Nowak related a recent case involving a retailer that had a worker with connective tissue issues and found it difficult to walk around the store. After taking a short leave of absence she offered suggestions about potential accommodations, including the use of a cane while walking around the store.

“The store, a national retailer did not allow her to use her cane at work and as a result kept her out on leave,” Nowak said. “She remained on short term disability and at the end was terminated. The EEOC was clearly opposed…” The case settled for upwards of $100,000.

The term, ‘reasonable accommodation’ is somewhat subjective, Nowak explained. The change being requested or put in place has to be ‘reasonable,’ although there is no clear definition of that. But the courts have said the accommodation must be one that is effective in helping the worker perform the essential functions of his job.

“The employee doesn’t necessarily get to choose [the accommodation],” Nowak said. “They don’t get to change supervisors, or bump others out of position; but it’s modifications to their job or work environment that is effective to help them perform their job.”

Schedule changes, such as allowing an employee to work earlier in the mornings or later in the evenings than usual are examples of reasonable accommodations. As long as it doesn’t create an undue hardship to the business operations, employers should consider such a change – such as allowing a retail worker to use a cane.

Complications of COVID-19

As if navigating the world of federal, state and local leave mandates hasn’t been difficult enough, employers now face a barrage of new directives due to the pandemic.

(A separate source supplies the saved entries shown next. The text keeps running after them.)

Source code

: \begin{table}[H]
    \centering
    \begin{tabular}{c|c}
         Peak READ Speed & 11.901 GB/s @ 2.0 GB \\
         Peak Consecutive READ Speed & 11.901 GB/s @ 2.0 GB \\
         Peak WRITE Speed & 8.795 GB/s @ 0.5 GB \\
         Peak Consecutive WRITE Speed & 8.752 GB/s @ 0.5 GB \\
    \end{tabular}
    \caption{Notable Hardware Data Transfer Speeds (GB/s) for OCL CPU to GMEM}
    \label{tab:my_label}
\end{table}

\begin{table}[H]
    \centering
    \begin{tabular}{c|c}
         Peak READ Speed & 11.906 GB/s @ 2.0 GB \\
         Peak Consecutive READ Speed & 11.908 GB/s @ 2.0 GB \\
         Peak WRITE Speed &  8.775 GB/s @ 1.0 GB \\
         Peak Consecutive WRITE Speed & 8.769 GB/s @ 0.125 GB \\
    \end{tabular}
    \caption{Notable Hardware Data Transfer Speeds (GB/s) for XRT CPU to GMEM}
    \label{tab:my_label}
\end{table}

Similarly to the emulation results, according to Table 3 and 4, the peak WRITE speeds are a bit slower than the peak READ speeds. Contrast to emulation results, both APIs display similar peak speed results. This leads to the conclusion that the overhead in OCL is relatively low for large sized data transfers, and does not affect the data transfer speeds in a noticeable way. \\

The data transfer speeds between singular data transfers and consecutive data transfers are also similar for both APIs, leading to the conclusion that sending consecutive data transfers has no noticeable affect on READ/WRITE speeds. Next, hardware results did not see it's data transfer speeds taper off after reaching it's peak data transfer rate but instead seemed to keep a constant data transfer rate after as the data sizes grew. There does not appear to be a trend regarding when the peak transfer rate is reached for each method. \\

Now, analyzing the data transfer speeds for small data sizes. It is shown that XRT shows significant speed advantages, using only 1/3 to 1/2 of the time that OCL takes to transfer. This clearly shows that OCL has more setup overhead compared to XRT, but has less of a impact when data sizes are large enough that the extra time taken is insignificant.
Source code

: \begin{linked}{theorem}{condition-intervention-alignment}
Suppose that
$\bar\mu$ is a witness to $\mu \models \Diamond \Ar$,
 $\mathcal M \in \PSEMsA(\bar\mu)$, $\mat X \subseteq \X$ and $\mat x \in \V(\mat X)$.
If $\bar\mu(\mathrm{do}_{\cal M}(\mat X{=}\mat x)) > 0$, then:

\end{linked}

“They cover return to work issues, business closures, they now cover issues related to mask use, whether you can require your employees to provide documentation to return to the workplace, some prohibit that,” Nowak said. “There is a whole history of executive orders on the use of masks and what you can and can’t do; what kind of questions you can ask, what documentation you can require – if any.”

Another issue to consider is the Americans with Disabilities Act, and how and whether it applies. Many employees have fears about returning to the workplace; some with conditions that put them at higher risk for complications from COVID-19 but many others with no underlying issues other than a generalized fear. The ADA doesn’t require accommodation for that fear.

“Engage with your employee,” Nowak said. “What can be done, short of putting the person on leave until the end of the pandemic, or putting somebody else in. What can we, as employers do?”

An important thing employers can do is constantly communicate and be transparent with their employees about what the company is doing to protect them and keep them safe at work. That alone can help allay many of the fears workers have.

Nevertheless, some employers have been faced with litigation related to the pandemic. Nowak said his firm has seen nearly 750 lawsuits filed so far, mostly from California, New Jersey, Florida and New York.

“They fall into several categories,” he said, “unsafe work environments, people say they are subject to work in an unsafe environment. Failure to accommodate – I see a lot of those, not so much at the federal level but state laws being used to advance these lawsuits in state courts where workers claim they have not been provided accommodations … and failure to provide leave, whether under federal or state laws. Those are the most common areas we’ve seen.”

Key to preventing such litigation is speaking with and actively listening to employees.

“When we start to engage with a worker, whether they will be off work or have an accommodation, a lot of times when they land with me they are frustrated, they don’t feel they have been heard. Or they’ve met with people who planted ideas like ‘don’t go to her, you’ll be fired.’ They hear this,” Paler said. “Take a look at how to smooth that friction, establish a level of trust in the beginning. ‘Let me hear your situation, I don’t know if I can meet every expectation, but we are in this together. Let’s figure out a plan that’ll work for you.’ I may not be telling them they’ve used up all their leave .. it will add to the friction. Work with them to solve [the issues].”